By allowing ads to appear on this site, you support the local businesses who, in turn, support great journalism.
At least 7 percent of financial advisers have committed fraud. Has yours?
A new study shows that many financial planners remain in the industry after financial misconduct. Here's how you can find out about your financial adviser's history and prevent fraud. - photo by Sam Turner
If you pay someone to manage your investments, you may want to check out their credentials.

While most financial advisers are honest, around 7 percent have been involved in a fraud or other misconduct, a new study suggests.

Frontline reports that a new working paper by professors from the University of Chicago and the University of Minnesota says that 44 percent of financial advisers found guilty of misconduct are back to work within a year.

And that's not all. The study shows that past offenders are five times more likely to commit fraud.
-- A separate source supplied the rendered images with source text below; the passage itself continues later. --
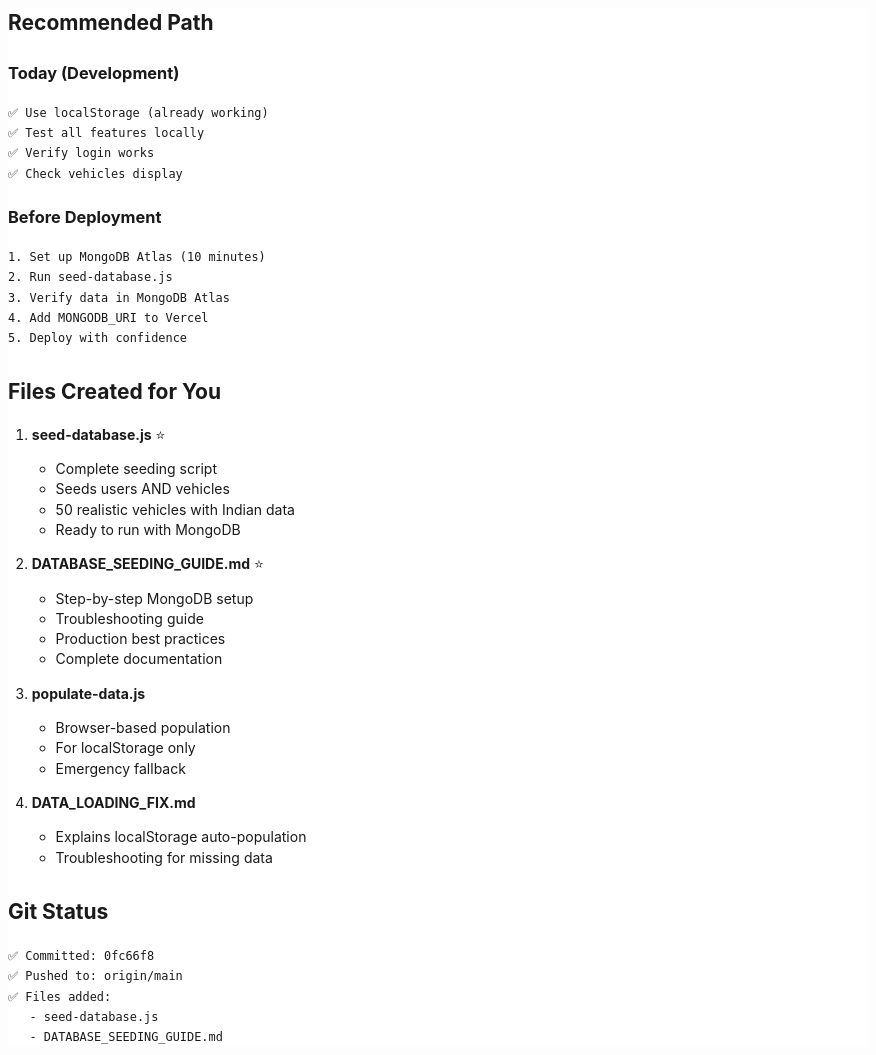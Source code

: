 ## Recommended Path

### Today (Development)
```
✅ Use localStorage (already working)
✅ Test all features locally
✅ Verify login works
✅ Check vehicles display
```

### Before Deployment
```
1. Set up MongoDB Atlas (10 minutes)
2. Run seed-database.js
3. Verify data in MongoDB Atlas
4. Add MONGODB_URI to Vercel
5. Deploy with confidence
```

## Files Created for You

1. **seed-database.js** ⭐
   - Complete seeding script
   - Seeds users AND vehicles
   - 50 realistic vehicles with Indian data
   - Ready to run with MongoDB

2. **DATABASE_SEEDING_GUIDE.md** ⭐
   - Step-by-step MongoDB setup
   - Troubleshooting guide
   - Production best practices
   - Complete documentation

3. **populate-data.js**
   - Browser-based population
   - For localStorage only
   - Emergency fallback

4. **DATA_LOADING_FIX.md**
   - Explains localStorage auto-population
   - Troubleshooting for missing data

## Git Status

```bash
✅ Committed: 0fc66f8
✅ Pushed to: origin/main
✅ Files added:
   - seed-database.js
   - DATABASE_SEEDING_GUIDE.md
```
According to Frontline, these instances of financial misconduct often include "putting a client in unsuitable investments, misrepresenting or omitting key facts, 'excessive trading,' negligence, or trading on a clients account without his or her permission."

Here are some steps you can take on your own to look into your financial adviser's background and make sure you're not getting ripped off.

Know how your advisor makes his money

Most cases of financial misconduct are related to your adviser's motivation, and how your adviser is paid has a lot to do with that.

One thing you want to watch for is whether your adviser makes commissions on selling certain investments. Commissions may mean that the adviser has his own interests in mind when making a financial plan, especially if he is not transparent about them.

"Commissions are not bad as long as all fees are clear and out in the open if you request them to be," says Investopedia.

MarketRiders founder and CEO Mitch Tuchman recommends getting all the fees out in the open so you know exactly what you're paying.

"My friend had a $6 million account with one of the largest Wall Street firms," Tuchman wrote for U.S. News. "I calculated his mutual fund fees, loads, and extra costs. Last year he paid about $138,000! We switched his portfolio to low-cost index funds and now he pays $18,000 per year."

Tuchman also recommends paying your advisor by check rather than letting your advisor pay himself from your account (which most advisers do). By receiving an invoice, you will know exactly where your money is going.

Ask for certifications

Asking for certifications has two purposes: it will tell you how experienced your financial adviser really is and whether she should be managing your money. And it will allow you to find out whether your adviser has been guilty of misconduct in the past.

The key titles are Certified Financial Planner (CFP), Chartered Financial Analyst (CFA), and Chartered Financial Consultant (ChFC). These credentials can easily be verified online. For example, if your financial planner claims to be a CFP, just visit the CFP Board's website and enter her name and company.

You also want to see if your adviser is registered with the Financial Industry Regulatory Authority or the U.S. Securities and Exchange Commission.

This is the key to finding out if your advisor has a history of fraud. If she isn't registered, that could be a red flag.

From FINRA's website, go to "BrokerCheck" and enter your adviser's details. You will be able to see both your adviser's certifications and how long she's been working in the securities industry.

Most importantly, you'll see if your adviser has had any "disclosures." Disclosures can include anything from customer complaints to civil and criminal proceedings.

Ask about fiduciary responsibility

Fiduciary responsibility means that your adviser is iobligated to act in your best interest, not his own. MarketWatch suggests getting a written agreement of fiduciary responsibility.

According to Frontline, under current law, advisers only have to meet what's called the "suitability standard." This means they can act in their own best interest as long as they technically meet their clients' needs.

The U.S. Department of Labor has recently proposed a fiduciary rule that would increase the standard for financial planners. But House Speaker Paul Ryan criticized the rule, saying that its "one-size-fits-all" nature would increase costs and limit access, reports ThinkAdvisor.

What if you find out your adviser has a history of fraud?

Because 38 percent of fraudsters are repeat offenders, you're probably best-off looking for a new financial adviser.

In some cases you may want to stay with your adviser if you have a long history of trust, or if the past offenses were minor but go ahead with caution.

You should also know that fraudsters often work at firms where financial misconduct is prevalent. The most common victims of fraud are the elderly and people who are "less financially sophisticated," says Frontline.

If you think an individual or a firm is currently involved in financial misconduct, FINRA has a hotline where you can report it.